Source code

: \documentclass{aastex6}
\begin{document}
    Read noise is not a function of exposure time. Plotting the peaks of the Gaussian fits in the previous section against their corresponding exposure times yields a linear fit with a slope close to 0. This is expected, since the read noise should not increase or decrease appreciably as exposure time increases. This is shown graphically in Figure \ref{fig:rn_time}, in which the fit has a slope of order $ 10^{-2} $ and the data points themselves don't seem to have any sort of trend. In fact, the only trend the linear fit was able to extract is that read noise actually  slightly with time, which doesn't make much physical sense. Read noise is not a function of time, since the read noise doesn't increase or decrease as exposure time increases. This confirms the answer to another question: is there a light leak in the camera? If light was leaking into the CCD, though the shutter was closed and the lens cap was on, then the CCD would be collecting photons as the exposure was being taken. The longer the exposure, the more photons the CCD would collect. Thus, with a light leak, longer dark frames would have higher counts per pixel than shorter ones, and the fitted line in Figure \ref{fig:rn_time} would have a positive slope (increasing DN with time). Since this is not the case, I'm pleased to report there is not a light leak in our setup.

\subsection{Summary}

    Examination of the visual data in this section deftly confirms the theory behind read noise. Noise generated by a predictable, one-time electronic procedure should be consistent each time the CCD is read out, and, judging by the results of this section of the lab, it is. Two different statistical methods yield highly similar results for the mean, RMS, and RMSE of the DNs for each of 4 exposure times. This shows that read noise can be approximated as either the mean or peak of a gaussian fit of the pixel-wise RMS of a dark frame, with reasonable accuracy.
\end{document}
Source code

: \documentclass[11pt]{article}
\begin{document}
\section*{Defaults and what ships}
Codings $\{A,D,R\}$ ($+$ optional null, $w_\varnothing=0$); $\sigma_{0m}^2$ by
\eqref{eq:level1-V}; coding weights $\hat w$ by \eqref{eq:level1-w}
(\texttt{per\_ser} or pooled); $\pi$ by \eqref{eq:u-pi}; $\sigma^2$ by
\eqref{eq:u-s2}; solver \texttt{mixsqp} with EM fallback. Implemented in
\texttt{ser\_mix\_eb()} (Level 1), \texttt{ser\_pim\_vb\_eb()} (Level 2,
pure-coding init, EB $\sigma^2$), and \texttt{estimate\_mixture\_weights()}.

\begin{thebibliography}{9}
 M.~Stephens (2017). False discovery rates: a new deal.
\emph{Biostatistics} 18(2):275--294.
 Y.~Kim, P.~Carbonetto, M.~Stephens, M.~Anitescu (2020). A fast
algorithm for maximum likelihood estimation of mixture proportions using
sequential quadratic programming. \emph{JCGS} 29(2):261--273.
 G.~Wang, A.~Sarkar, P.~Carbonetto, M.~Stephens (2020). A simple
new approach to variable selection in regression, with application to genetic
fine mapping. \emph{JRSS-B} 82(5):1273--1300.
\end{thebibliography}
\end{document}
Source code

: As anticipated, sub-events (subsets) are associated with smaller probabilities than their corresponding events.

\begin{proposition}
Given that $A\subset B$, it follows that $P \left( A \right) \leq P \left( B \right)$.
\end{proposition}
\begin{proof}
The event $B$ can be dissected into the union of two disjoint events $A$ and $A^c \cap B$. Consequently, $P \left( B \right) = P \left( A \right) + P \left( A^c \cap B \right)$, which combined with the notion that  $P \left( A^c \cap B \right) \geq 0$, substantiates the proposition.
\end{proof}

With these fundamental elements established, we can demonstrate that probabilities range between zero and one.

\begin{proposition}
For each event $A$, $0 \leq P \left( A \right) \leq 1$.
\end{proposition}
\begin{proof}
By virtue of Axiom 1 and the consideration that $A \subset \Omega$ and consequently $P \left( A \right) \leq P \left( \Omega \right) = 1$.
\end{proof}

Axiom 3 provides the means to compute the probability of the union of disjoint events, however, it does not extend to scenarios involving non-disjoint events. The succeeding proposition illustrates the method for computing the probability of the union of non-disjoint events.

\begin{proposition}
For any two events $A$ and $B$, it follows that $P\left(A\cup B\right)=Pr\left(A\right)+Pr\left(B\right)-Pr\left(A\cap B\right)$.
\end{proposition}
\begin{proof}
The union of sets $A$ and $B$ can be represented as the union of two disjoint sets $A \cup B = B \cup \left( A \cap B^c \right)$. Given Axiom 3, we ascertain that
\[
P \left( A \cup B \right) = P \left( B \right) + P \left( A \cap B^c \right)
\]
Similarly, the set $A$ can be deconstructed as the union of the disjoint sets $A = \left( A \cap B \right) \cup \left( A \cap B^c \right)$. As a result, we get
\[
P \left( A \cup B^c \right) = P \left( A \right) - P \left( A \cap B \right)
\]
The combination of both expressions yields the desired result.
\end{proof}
-*-
# EXERCISE GOAL:
In this exercise, you retype all of the data exactly as it appears above.

# ANSWER SPACE:
Source code

: \documentclass{aastex6}
\begin{document}
    Read noise is not a function of exposure time. Plotting the peaks of the Gaussian fits in the previous section against their corresponding exposure times yields a linear fit with a slope close to 0. This is expected, since the read noise should not increase or decrease appreciably as exposure time increases. This is shown graphically in Figure \ref{fig:rn_time}, in which the fit has a slope of order $ 10^{-2} $ and the data points themselves don't seem to have any sort of trend. In fact, the only trend the linear fit was able to extract is that read noise actually  slightly with time, which doesn't make much physical sense. Read noise is not a function of time, since the read noise doesn't increase or decrease as exposure time increases. This confirms the answer to another question: is there a light leak in the camera? If light was leaking into the CCD, though the shutter was closed and the lens cap was on, then the CCD would be collecting photons as the exposure was being taken. The longer the exposure, the more photons the CCD would collect. Thus, with a light leak, longer dark frames would have higher counts per pixel than shorter ones, and the fitted line in Figure \ref{fig:rn_time} would have a positive slope (increasing DN with time). Since this is not the case, I'm pleased to report there is not a light leak in our setup.

\subsection{Summary}

    Examination of the visual data in this section deftly confirms the theory behind read noise. Noise generated by a predictable, one-time electronic procedure should be consistent each time the CCD is read out, and, judging by the results of this section of the lab, it is. Two different statistical methods yield highly similar results for the mean, RMS, and RMSE of the DNs for each of 4 exposure times. This shows that read noise can be approximated as either the mean or peak of a gaussian fit of the pixel-wise RMS of a dark frame, with reasonable accuracy.
\end{document}
Source code

: \documentclass[11pt]{article}
\begin{document}
\section*{Defaults and what ships}
Codings $\{A,D,R\}$ ($+$ optional null, $w_\varnothing=0$); $\sigma_{0m}^2$ by
\eqref{eq:level1-V}; coding weights $\hat w$ by \eqref{eq:level1-w}
(\texttt{per\_ser} or pooled); $\pi$ by \eqref{eq:u-pi}; $\sigma^2$ by
\eqref{eq:u-s2}; solver \texttt{mixsqp} with EM fallback. Implemented in
\texttt{ser\_mix\_eb()} (Level 1), \texttt{ser\_pim\_vb\_eb()} (Level 2,
pure-coding init, EB $\sigma^2$), and \texttt{estimate\_mixture\_weights()}.

\begin{thebibliography}{9}
 M.~Stephens (2017). False discovery rates: a new deal.
\emph{Biostatistics} 18(2):275--294.
 Y.~Kim, P.~Carbonetto, M.~Stephens, M.~Anitescu (2020). A fast
algorithm for maximum likelihood estimation of mixture proportions using
sequential quadratic programming. \emph{JCGS} 29(2):261--273.
 G.~Wang, A.~Sarkar, P.~Carbonetto, M.~Stephens (2020). A simple
new approach to variable selection in regression, with application to genetic
fine mapping. \emph{JRSS-B} 82(5):1273--1300.
\end{thebibliography}
\end{document}
Source code

: As anticipated, sub-events (subsets) are associated with smaller probabilities than their corresponding events.

\begin{proposition}
Given that $A\subset B$, it follows that $P \left( A \right) \leq P \left( B \right)$.
\end{proposition}
\begin{proof}
The event $B$ can be dissected into the union of two disjoint events $A$ and $A^c \cap B$. Consequently, $P \left( B \right) = P \left( A \right) + P \left( A^c \cap B \right)$, which combined with the notion that  $P \left( A^c \cap B \right) \geq 0$, substantiates the proposition.
\end{proof}

With these fundamental elements established, we can demonstrate that probabilities range between zero and one.

\begin{proposition}
For each event $A$, $0 \leq P \left( A \right) \leq 1$.
\end{proposition}
\begin{proof}
By virtue of Axiom 1 and the consideration that $A \subset \Omega$ and consequently $P \left( A \right) \leq P \left( \Omega \right) = 1$.
\end{proof}

Axiom 3 provides the means to compute the probability of the union of disjoint events, however, it does not extend to scenarios involving non-disjoint events. The succeeding proposition illustrates the method for computing the probability of the union of non-disjoint events.

\begin{proposition}
For any two events $A$ and $B$, it follows that $P\left(A\cup B\right)=Pr\left(A\right)+Pr\left(B\right)-Pr\left(A\cap B\right)$.
\end{proposition}
\begin{proof}
The union of sets $A$ and $B$ can be represented as the union of two disjoint sets $A \cup B = B \cup \left( A \cap B^c \right)$. Given Axiom 3, we ascertain that
\[
P \left( A \cup B \right) = P \left( B \right) + P \left( A \cap B^c \right)
\]
Similarly, the set $A$ can be deconstructed as the union of the disjoint sets $A = \left( A \cap B \right) \cup \left( A \cap B^c \right)$. As a result, we get
\[
P \left( A \cup B^c \right) = P \left( A \right) - P \left( A \cap B \right)
\]
The combination of both expressions yields the desired result.
\end{proof}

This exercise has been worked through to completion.